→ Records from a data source
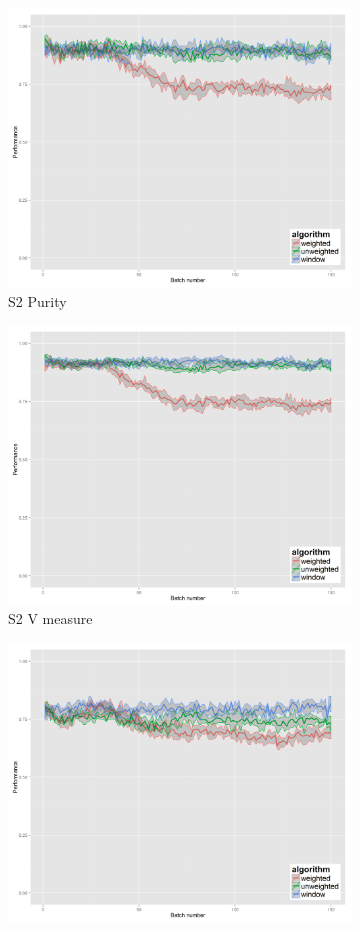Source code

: \begin{figure}[H]
\begin{subfigure}{.45\textwidth}
  \centering
  \includegraphics[width=.7\linewidth]{s_set/s_set_2_ci_one_size_purity.png}
  \caption{S2 Purity}
\end{subfigure}%
\begin{subfigure}{.45\textwidth}
  \centering
  \includegraphics[width=.7\linewidth]{s_set/s_set_2_ci_one_size_vmeasure.png}
  \caption{S2 V measure}
\end{subfigure}
\begin{subfigure}{.45\textwidth}
  \centering
  \includegraphics[width=.7\linewidth]{s_set/s_set_3_ci_one_size_purity.png}

\end{subfigure}
\end{figure}

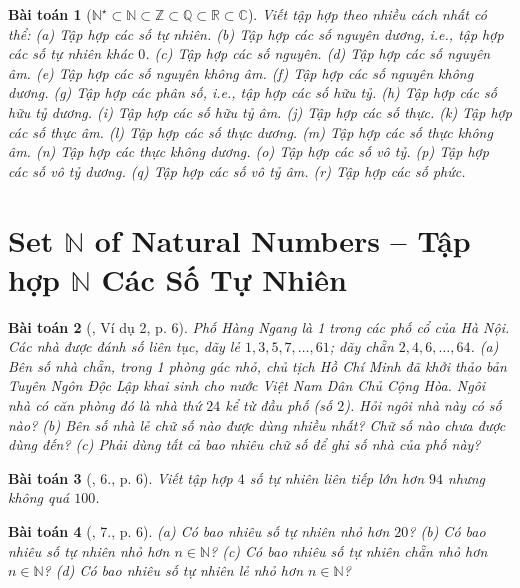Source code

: \documentclass{article}
\newtheorem{baitoan}{Bài toán}
\begin{document}
\begin{baitoan}[$\mathbb{N}^\star\subset\mathbb{N}\subset\mathbb{Z}\subset\mathbb{Q}\subset\mathbb{R}\subset\mathbb{C}$]
	Viết tập hợp theo nhiều cách nhất có thể: (a) Tập hợp các số tự nhiên. (b) Tập hợp các số nguyên dương, i.e., tập hợp các số tự nhiên khác $0$. (c) Tập hợp các số nguyên. (d) Tập hợp các số nguyên âm. (e) Tập hợp các số nguyên không âm. (f) Tập hợp các số nguyên không dương. (g) Tập hợp các phân số, i.e., tập hợp các số hữu tỷ. (h) Tập hợp các số hữu tỷ dương. (i) Tập hợp các số hữu tỷ âm. (j) Tập hợp các số thực. (k) Tập hợp các số thực âm. (l) Tập hợp các số thực dương. (m) Tập hợp các số thực không âm. (n) Tập hợp các thực không dương. (o) Tập hợp các số vô tỷ. (p) Tập hợp các số vô tỷ dương. (q) Tập hợp các số vô tỷ âm. (r) Tập hợp các số phức.
\end{baitoan}


\section{Set $\mathbb{N}$ of Natural Numbers -- Tập hợp $\mathbb{N}$ Các Số Tự Nhiên}

\begin{baitoan}[\cite{Tuyen_Toan_6}, Ví dụ 2, p. 6]
	Phố Hàng Ngang là 1 trong các phố cổ của Hà Nội. Các nhà được đánh số liên tục, dãy lẻ $1,3,5,7,\ldots,61$; dãy chẵn $2,4,6,\ldots,64$. (a) Bên số nhà chẵn, trong 1 phòng gác nhỏ, chủ tịch Hồ Chí Minh đã khởi thảo bản Tuyên Ngôn Độc Lập khai sinh cho nước Việt Nam Dân Chủ Cộng Hòa. Ngôi nhà có căn phòng đó là nhà thứ $24$ kể từ đầu phố (số $2$). Hỏi ngôi nhà này có số nào? (b) Bên số nhà lẻ chữ số nào được dùng nhiều nhất? Chữ số nào chưa được dùng đến? (c) Phải dùng tất cả bao nhiêu chữ số để ghi số nhà của phố này?
\end{baitoan}

\begin{baitoan}[\cite{Tuyen_Toan_6}, 6., p. 6]
	Viết tập hợp $4$ số tự nhiên liên tiếp lớn hơn $94$ nhưng không quá $100$.
\end{baitoan}

\begin{baitoan}[\cite{Tuyen_Toan_6}, 7., p. 6]
	(a) Có bao nhiêu số tự nhiên nhỏ hơn $20$? (b) Có bao nhiêu số tự nhiên nhỏ hơn $n\in\mathbb{N}$? (c) Có bao nhiêu số tự nhiên chẵn nhỏ hơn $n\in\mathbb{N}$? (d) Có bao nhiêu số tự nhiên lẻ nhỏ hơn $n\in\mathbb{N}$?
\end{baitoan}
\end{document}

→ What to do
Leaving the pictures out, give back each line above exactly.

→ Task response
Source code

: \begin{figure}[H]
\begin{subfigure}{.45\textwidth}
  \centering
  \includegraphics[width=.7\linewidth]{s_set/s_set_2_ci_one_size_purity.png}
  \caption{S2 Purity}
\end{subfigure}%
\begin{subfigure}{.45\textwidth}
  \centering
  \includegraphics[width=.7\linewidth]{s_set/s_set_2_ci_one_size_vmeasure.png}
  \caption{S2 V measure}
\end{subfigure}
\begin{subfigure}{.45\textwidth}
  \centering
  \includegraphics[width=.7\linewidth]{s_set/s_set_3_ci_one_size_purity.png}

\end{subfigure}
\end{figure}

Source code

: \documentclass{article}
\newtheorem{baitoan}{Bài toán}
\begin{document}
\begin{baitoan}[$\mathbb{N}^\star\subset\mathbb{N}\subset\mathbb{Z}\subset\mathbb{Q}\subset\mathbb{R}\subset\mathbb{C}$]
	Viết tập hợp theo nhiều cách nhất có thể: (a) Tập hợp các số tự nhiên. (b) Tập hợp các số nguyên dương, i.e., tập hợp các số tự nhiên khác $0$. (c) Tập hợp các số nguyên. (d) Tập hợp các số nguyên âm. (e) Tập hợp các số nguyên không âm. (f) Tập hợp các số nguyên không dương. (g) Tập hợp các phân số, i.e., tập hợp các số hữu tỷ. (h) Tập hợp các số hữu tỷ dương. (i) Tập hợp các số hữu tỷ âm. (j) Tập hợp các số thực. (k) Tập hợp các số thực âm. (l) Tập hợp các số thực dương. (m) Tập hợp các số thực không âm. (n) Tập hợp các thực không dương. (o) Tập hợp các số vô tỷ. (p) Tập hợp các số vô tỷ dương. (q) Tập hợp các số vô tỷ âm. (r) Tập hợp các số phức.
\end{baitoan}


\section{Set $\mathbb{N}$ of Natural Numbers -- Tập hợp $\mathbb{N}$ Các Số Tự Nhiên}

\begin{baitoan}[\cite{Tuyen_Toan_6}, Ví dụ 2, p. 6]
	Phố Hàng Ngang là 1 trong các phố cổ của Hà Nội. Các nhà được đánh số liên tục, dãy lẻ $1,3,5,7,\ldots,61$; dãy chẵn $2,4,6,\ldots,64$. (a) Bên số nhà chẵn, trong 1 phòng gác nhỏ, chủ tịch Hồ Chí Minh đã khởi thảo bản Tuyên Ngôn Độc Lập khai sinh cho nước Việt Nam Dân Chủ Cộng Hòa. Ngôi nhà có căn phòng đó là nhà thứ $24$ kể từ đầu phố (số $2$). Hỏi ngôi nhà này có số nào? (b) Bên số nhà lẻ chữ số nào được dùng nhiều nhất? Chữ số nào chưa được dùng đến? (c) Phải dùng tất cả bao nhiêu chữ số để ghi số nhà của phố này?
\end{baitoan}

\begin{baitoan}[\cite{Tuyen_Toan_6}, 6., p. 6]
	Viết tập hợp $4$ số tự nhiên liên tiếp lớn hơn $94$ nhưng không quá $100$.
\end{baitoan}

\begin{baitoan}[\cite{Tuyen_Toan_6}, 7., p. 6]
	(a) Có bao nhiêu số tự nhiên nhỏ hơn $20$? (b) Có bao nhiêu số tự nhiên nhỏ hơn $n\in\mathbb{N}$? (c) Có bao nhiêu số tự nhiên chẵn nhỏ hơn $n\in\mathbb{N}$? (d) Có bao nhiêu số tự nhiên lẻ nhỏ hơn $n\in\mathbb{N}$?
\end{baitoan}
\end{document}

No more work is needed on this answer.